Chengdu/Bangkok, — A Thai surgeon sitting in Chengdu has removed a patient’s gallbladder in Bangkok using a Chinese-developed robotic system, marking the first cross-border telesurgery between China and Thailand and opening a new channel for medical cooperation.
Why Remote Surgery Was Needed
The patient, a 51-year-old Thai woman, had been suffering from persistent right upper abdominal pain caused by gallstones. Her case was complicated by hypertension, diabetes, and high cholesterol, which made conventional laparoscopic surgery riskier. Flying a Chinese specialist to Thailand would have been time-consuming, expensive, and might have delayed treatment.
At the same time, West China Hospital of Sichuan University and Thailand’s Nopparat Rajathanee Hospital were deepening their collaboration under the Belt and Road medical cooperation framework.

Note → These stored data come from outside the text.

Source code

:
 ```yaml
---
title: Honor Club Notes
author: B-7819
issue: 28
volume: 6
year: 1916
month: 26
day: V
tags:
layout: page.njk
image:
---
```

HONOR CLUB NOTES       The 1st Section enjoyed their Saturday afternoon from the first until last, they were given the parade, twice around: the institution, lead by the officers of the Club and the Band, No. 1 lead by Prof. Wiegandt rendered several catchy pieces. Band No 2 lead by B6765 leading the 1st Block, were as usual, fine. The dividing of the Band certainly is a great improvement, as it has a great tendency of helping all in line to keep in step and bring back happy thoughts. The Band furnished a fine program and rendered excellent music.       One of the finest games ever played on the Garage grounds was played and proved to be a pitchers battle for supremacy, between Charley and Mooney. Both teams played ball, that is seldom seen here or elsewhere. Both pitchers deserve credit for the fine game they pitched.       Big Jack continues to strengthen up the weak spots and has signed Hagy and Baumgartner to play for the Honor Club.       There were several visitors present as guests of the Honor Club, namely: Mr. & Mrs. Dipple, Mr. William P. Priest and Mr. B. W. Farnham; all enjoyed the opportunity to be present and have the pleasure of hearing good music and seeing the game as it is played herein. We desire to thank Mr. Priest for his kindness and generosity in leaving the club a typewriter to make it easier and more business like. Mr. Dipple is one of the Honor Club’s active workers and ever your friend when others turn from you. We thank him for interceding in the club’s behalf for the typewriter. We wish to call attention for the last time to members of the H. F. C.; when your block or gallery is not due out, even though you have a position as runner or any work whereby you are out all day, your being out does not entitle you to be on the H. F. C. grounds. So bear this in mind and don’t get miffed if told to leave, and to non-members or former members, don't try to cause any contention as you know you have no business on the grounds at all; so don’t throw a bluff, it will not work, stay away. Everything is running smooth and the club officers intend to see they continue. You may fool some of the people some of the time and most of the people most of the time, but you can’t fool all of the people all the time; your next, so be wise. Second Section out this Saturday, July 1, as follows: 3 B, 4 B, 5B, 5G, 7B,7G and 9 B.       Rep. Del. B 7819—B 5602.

After a joint assessment, the two teams chose the Toumai® laparoscopic surgical robot for a remote procedure, sparing the patient a cross-border trip while allowing specialists from both countries to work together.

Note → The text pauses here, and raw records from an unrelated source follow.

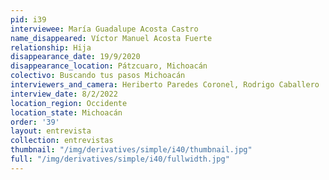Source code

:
 ```yaml
---
pid: i39
interviewee: María Guadalupe Acosta Castro
name_disappeared: Víctor Manuel Acosta Fuerte
relationship: Hija
disappearance_date: 19/9/2020
disappearance_location: Pátzcuaro, Michoacán
colectivo: Buscando tus pasos Michoacán
interviewers_and_camera: Heriberto Paredes Coronel, Rodrigo Caballero
interview_date: 8/2/2022
location_region: Occidente
location_state: Michoacán
order: '39'
layout: entrevista
collection: entrevistas
thumbnail: "/img/derivatives/simple/i40/thumbnail.jpg"
full: "/img/derivatives/simple/i40/fullwidth.jpg"
---
```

The Toumai® system, developed by Shanghai MicroPort MedBot Group, had already received clearance from the Thai Food and Drug Administration for remote surgery. It is currently used by four top-tier Thai hospitals, and nearly 50 Thai surgeons have completed training and obtained operating permits in China — a foundation that made this transnational operation possible.
A 2,000-Kilometer Procedure with No Noticeable Delay
On April 21, teams on both sides went into the operating phase. The entire procedure ran over standard 5G networks, without relying on dedicated lines, keeping the setup flexible and cost-effective.
At the surgeon console in Chengdu: Dr. Pattharaporn Phetphosri, a Thai surgeon who had finished her training at West China Hospital and passed the qualification assessment, sat at the Toumai® console. The 4K 3D display showed a real-time, 10x magnified view from the operating room in Bangkok. She could see gallstone positions and surrounding blood vessels as clearly as if she were standing beside the patient.
Inside the operating room in Bangkok: The medical team at Nopparat Rajathanee Hospital completed disinfection, trocar placement, and pneumoperitoneum while staying in constant communication with the console in Chengdu, ready to respond to every instruction.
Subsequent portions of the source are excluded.